Creating a circuit breaker health check using Polly CircuitBreaker

Finally! After months of not writing a blog post, here it is:

A GitHub Issue on the ASP.NET Core Docs points me to Polly CircuitBreaker. Which is really great. Before that, I didn't even know that circuit breakers is a term in the software industry. Actually, I implemented mechanisms that work like that but never called them circuit breakers. Maybe that's the curse of never having visited a university :-D

http://www.thepollyproject.org/

What is a circuit breaker?

Let's assume you have a connection to an external resource that breaks from time to time, which doesn't break your application but degraded the health of your application. In case you check that broken connection your application will be in a degraded state from time to time. What if those connection issues increase? When will it be a broken state? One broken connection out of one thousand might be okay. One out of ten might look quite unhealthy, right? If so, it makes sense to count the number of issues within a period of time and throw an exception if the number of exceptions exceeds the allowed number of exceptions. Exactly this is a circuit breaker.

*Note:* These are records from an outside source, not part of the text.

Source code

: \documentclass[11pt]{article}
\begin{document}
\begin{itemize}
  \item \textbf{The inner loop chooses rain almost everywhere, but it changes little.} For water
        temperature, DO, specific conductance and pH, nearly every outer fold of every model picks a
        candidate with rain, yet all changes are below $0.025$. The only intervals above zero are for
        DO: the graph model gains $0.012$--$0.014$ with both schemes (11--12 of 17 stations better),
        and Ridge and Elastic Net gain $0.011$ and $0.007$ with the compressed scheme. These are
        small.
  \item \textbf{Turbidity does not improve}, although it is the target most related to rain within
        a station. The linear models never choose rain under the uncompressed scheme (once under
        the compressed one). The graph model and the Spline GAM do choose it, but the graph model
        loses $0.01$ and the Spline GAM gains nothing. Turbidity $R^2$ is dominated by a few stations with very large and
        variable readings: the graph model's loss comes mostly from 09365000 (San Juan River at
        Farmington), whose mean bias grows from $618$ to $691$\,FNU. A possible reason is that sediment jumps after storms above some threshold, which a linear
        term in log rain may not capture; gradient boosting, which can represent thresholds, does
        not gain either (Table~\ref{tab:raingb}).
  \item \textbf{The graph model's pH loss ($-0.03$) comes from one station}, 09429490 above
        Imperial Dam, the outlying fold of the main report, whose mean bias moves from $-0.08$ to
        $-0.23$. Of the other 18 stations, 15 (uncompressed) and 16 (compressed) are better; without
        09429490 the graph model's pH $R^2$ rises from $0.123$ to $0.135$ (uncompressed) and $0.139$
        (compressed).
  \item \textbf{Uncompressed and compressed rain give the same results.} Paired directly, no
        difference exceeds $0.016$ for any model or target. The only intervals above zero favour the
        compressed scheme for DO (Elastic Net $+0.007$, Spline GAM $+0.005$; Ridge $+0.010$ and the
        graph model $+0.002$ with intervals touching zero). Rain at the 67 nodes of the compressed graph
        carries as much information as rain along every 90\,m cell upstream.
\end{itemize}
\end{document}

Please excuse the amateurish explanation, I'm sure Martin Fowler can do it much better.

With Polly's circuit breaker, you can define how many specific exceptions are allowed to happen within a specific time period before throwing an exception.

The following snippet shows the usage of Polly's circuit breaker:

var policy = Policy.Handle<HttpRequestException>()
    .CircuitBreakerAsync(
        exceptionsAllowedBeforeBreaking: 2,
        durationOfBreak: TimeSpan.FromMinutes(1)
    ));
await policy.ExecuteAsync(async () =>
{
    var client = new HttpClient();
    var response = await client.GetAsync("http://localhost:5259/api/dummy");
    if (!response.IsSuccessStatusCode)
    {
        throw new HttpRequestException();
    }
});

This creates an AsyncCircuitBreakerPoliy that allows two exceptions within a minute before throwing an exception.

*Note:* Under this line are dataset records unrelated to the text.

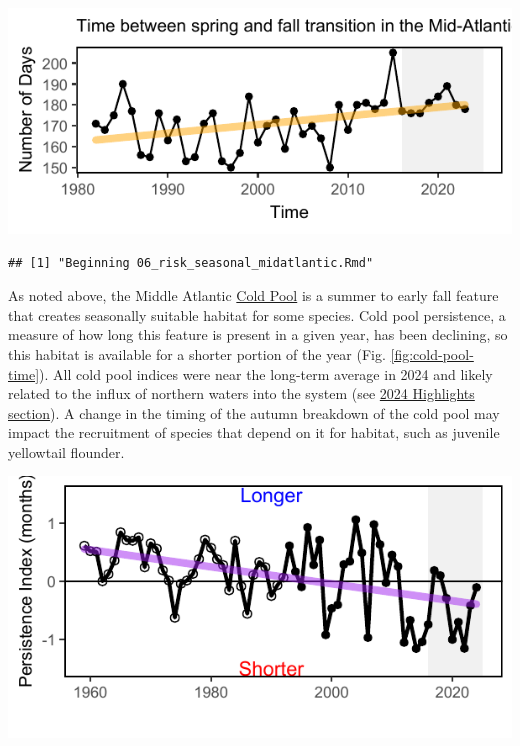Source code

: \documentclass[
  10pt,
]{article}
\let\origfigure\figure
\let\endorigfigure\endfigure
\renewenvironment{figure}[1][2] {
    \expandafter\origfigure\expandafter[H]
} {
    \endorigfigure
}
\begin{document}
\begin{figure}

{\centering \includegraphics{midatlantic_files/figure-latex/transition-1} 

}

\caption{Ocean summer length in the MAB: the annual total number of days between the spring thermal transition date and the fall thermal transition date (black), with an increasing trend (orange).}\label{fig:transition}
\end{figure}

\begin{verbatim}
## [1] "Beginning 06_risk_seasonal_midatlantic.Rmd"
\end{verbatim}

As noted above, the Middle Atlantic \href{https://noaa-edab.github.io/catalog/cold_pool.html}{Cold Pool} is a summer to early fall feature that creates seasonally suitable habitat for some species. Cold pool persistence, a measure of how long this feature is present in a given year, has been declining, so this habitat is available for a shorter portion of the year (Fig. \ref{fig:cold-pool-time}). All cold pool indices were near the long-term average in 2024 and likely related to the influx of northern waters into the system (see \hyperref[highlights]{2024 Highlights section}). A change in the timing of the autumn breakdown of the cold pool may impact the recruitment of species that depend on it for habitat, such as juvenile yellowtail flounder.

\begin{figure}

{\centering \includegraphics{midatlantic_files/figure-latex/cold-pool-time-1} 

}

\caption{Cold pool persistence index based on bias-corrected ROMS-NWA (open circles) and GLORYS (closed circles).}\label{fig:cold-pool-time}
\end{figure}
\end{document}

Actually, I wanted to see how this would look like in an ASP.NET Core Health Check. The health check I'm going to show here isn't perfect but shows the concept of it:

Creating a circuit breaker health check

Adding a circuit breaker to a health check or in general into a web application requires you to persist the state of that circuit breaker over multiple scopes or requests. This means we need to store instances of the AsyncCircuitBreakerPolicy as singletons in the service collection. See here.

Preparing the test application

To test the implementation I created a minimal endpoint that fails randomly within a new web application:

app.MapGet("/api/dummy", () =>
{
    var rnd = Random.Shared.NextInt64(0, 1000);
    if ((rnd % 5) == 0)
    {
        throw new Exception("new exception");
    }
    return rnd;
});

This endpoint returns a random number and fails in case the random number can be divided by five. This exception is meaningless, but the endpoint is good to test the health check we will implement.

We also need to create a health check endpoint that we will call to see the current health state. This endpoint also executes the health check every time we call it. When calling it, the health check will call the dummy API and gets a randomly generated error.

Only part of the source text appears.